Hiya, I am still deciding on what brand/type of tyre to fit to my R33 (which is stock at the moment), in a 255/40 on the rear and 235/45 on the front, but one question remains:

will I have less fun if I put a seriously grippy (and safe) tyre like the Bridgestone S03 on instead of some cheapie tyres?

I am not really interested in drifting, but I would like the ability to get a pretty serious rear end slide happening if I want, and maybe be able to fog it up a little at the lights.

I owned a WRX for 4 years and was afraid to pop the clutch or do any really violent launches for fear of breaking geabox/shafts etc (this one had about 180Kw at all wheels), so I am kinda looking forward to a car I can safely arc up without breaking stuff :)

If I go to a tyre like the S03, am I going to lose that ability? I get the impression these things are sooo damn grippy that I will need like 200rwKw to be able to break traction!
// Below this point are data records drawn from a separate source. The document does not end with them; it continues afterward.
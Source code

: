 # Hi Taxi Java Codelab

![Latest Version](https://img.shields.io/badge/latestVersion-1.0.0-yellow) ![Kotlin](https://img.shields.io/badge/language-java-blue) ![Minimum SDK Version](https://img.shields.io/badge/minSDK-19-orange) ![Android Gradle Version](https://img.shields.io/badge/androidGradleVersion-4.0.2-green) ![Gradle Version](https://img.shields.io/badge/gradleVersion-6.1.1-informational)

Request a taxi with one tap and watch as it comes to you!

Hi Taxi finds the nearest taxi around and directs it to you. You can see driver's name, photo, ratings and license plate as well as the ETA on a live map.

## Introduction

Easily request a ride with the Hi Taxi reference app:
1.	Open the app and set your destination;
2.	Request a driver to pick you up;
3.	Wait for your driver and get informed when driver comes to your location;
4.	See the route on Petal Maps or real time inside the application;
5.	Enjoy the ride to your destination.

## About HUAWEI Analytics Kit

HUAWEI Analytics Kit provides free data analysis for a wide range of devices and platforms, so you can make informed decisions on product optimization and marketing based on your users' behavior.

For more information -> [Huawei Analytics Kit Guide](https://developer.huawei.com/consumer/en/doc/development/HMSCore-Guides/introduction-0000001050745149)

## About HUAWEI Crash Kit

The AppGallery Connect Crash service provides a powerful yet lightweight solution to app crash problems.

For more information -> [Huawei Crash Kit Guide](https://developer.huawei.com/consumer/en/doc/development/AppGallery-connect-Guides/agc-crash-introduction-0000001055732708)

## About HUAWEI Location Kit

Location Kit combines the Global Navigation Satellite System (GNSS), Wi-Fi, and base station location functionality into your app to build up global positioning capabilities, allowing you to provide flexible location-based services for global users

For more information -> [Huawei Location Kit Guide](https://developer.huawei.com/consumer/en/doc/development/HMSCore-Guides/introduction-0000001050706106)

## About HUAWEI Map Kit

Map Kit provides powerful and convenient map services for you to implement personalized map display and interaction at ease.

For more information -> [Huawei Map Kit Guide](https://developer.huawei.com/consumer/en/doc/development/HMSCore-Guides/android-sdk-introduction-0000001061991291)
The S03 is my main pic for tyres at the moment (that or the P Zero Nero), but am I going about this all wrong and should I be going for something cheap and nasty so I can cut it up, like a Kuhmo Exta T712?

Any ideas?

Thanks

Conrad

Link to comment
https://www.sau.com.au/forums/topic/3970-tyre-choice-fun-vs-practicality/
Share on other sites

Top end tyres have very soft compound. That's why they grip. However, they also wear out very quickly if you do burnouts and power slides as they were designed NOT to let cars get into these situations. If you want to smoke it up at the lights and slide around, hard compound tyres are the better option as they don't wear out as quickly as soft compound and also are cheaper.

a mates got kumho's on his 300zx and sometimes its fun, but other times just plain scary!! id be wanting to find a middle ground between these two. bald tyres can be ***n dangerous!!
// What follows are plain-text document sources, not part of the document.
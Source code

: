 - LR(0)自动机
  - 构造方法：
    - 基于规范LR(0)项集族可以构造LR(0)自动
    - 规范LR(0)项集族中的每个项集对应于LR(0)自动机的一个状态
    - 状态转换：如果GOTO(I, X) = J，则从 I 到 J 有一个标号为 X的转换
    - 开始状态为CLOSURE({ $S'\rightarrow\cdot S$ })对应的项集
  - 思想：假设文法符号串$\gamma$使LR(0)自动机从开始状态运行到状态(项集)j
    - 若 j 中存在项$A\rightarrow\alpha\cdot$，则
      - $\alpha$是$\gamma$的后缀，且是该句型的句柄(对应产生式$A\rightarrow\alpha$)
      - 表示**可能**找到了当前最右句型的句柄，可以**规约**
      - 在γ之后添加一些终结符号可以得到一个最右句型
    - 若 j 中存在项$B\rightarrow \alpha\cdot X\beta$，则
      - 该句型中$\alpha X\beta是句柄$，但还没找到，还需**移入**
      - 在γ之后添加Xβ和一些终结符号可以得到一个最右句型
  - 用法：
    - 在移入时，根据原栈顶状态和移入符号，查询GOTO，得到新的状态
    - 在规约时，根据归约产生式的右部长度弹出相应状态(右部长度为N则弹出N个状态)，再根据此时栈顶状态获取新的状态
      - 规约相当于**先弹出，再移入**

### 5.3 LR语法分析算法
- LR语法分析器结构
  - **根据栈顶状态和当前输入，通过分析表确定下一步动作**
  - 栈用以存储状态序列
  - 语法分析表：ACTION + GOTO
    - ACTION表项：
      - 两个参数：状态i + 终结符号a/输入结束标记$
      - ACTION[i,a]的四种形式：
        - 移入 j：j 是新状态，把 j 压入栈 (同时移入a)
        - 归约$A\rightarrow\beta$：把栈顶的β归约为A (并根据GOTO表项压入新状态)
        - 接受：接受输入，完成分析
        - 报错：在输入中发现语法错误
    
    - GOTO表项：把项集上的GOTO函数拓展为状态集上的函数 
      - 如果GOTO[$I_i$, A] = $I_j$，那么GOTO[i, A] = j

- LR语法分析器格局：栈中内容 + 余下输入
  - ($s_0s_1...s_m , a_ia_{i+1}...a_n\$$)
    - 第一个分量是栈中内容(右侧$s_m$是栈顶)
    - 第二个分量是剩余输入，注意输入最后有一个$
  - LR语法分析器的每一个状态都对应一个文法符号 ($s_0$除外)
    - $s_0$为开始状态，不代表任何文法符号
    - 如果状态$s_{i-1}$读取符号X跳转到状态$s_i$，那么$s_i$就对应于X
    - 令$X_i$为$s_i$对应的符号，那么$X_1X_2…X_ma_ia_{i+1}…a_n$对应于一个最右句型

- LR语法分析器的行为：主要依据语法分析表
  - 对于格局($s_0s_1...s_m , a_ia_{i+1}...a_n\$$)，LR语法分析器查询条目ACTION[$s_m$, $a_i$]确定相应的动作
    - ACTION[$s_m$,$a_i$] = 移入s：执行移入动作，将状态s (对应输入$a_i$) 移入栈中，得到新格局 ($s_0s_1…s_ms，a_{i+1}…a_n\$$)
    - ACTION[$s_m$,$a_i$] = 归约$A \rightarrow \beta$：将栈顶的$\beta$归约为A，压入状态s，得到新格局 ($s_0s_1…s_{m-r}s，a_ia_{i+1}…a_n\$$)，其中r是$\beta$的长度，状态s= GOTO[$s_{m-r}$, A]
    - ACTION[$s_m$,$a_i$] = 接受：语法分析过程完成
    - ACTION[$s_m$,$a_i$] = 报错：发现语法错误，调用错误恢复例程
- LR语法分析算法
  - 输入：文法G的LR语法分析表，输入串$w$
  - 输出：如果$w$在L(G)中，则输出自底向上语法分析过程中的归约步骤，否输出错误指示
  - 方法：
also when racing you can always get the jump as he launches at 3000rpm and the back end is all over the place...

I used to have cheapies on the back of mine.

10% of the time they were fun.

90% of the time they were just plain frustrating.

One day I almost lost to a auto VN V6 because they tyres were that crap........:D :confused: :eek:

Got FM901's now. Much better.

J

I've got P zero Rossi 245.40.17 on 9ins rims at the back and I can break traction any time I like in 1st or 2nd. Just remember every day drives have to be usable in the wet too. I wouldn't put a hard compound on mine.

go with grippy tyre as going through corners fast is better than sideways. or just weight till it rains.

i have really hard compound tyres on and there a bitch in the wet and a pain at the drags the spin to easy. yet i've got 60,000km out of them in two years and there still 1/4 above the wear maker on the tyres.

Thanks fellas, I think I will be going with the Bridgestone S03's, the Dunlop 901's were my original choice but I have heard they are pretty noisy (even compared to other performance tyres).

Bummer, cause they look awesome and the S03's look pretty damn dull.

Thanks

Conrad

As you may see in another thread I have the Bridgestone S03's, sure they dont look spunk, but boy do they perform!! They are very insane.

I cant speak highly enough of these tyres, they grip better in the wet than they do in the dry, in the dry they stick like sh*t to a shovel, and in the wet, its like its on rails.

Through the mountains the car reacted like an AWD, and that was on both dry and wet roads, they are reasonably quiet tyres.. dont know how mileage will go, but they seem to be doing ok, I only drive her hard on the w/e.. and use the tyres for traction, not for smoke.

Just one thing to keep in mind, fun-wise, really grippy tyres break away and recover grip much more suddenly. I run both ends of the spectrum, Falken CR4Pos, and Dunlop Formula Rs - the Rs are great for getting round corners crazy fast, but the Falkens are more fun, and cost a hell of a lot less.

At best im only an average driver on the track, i was going to get Formula Rs for my next trip to the track, but when you say they break away, is it as predictable or rather violent.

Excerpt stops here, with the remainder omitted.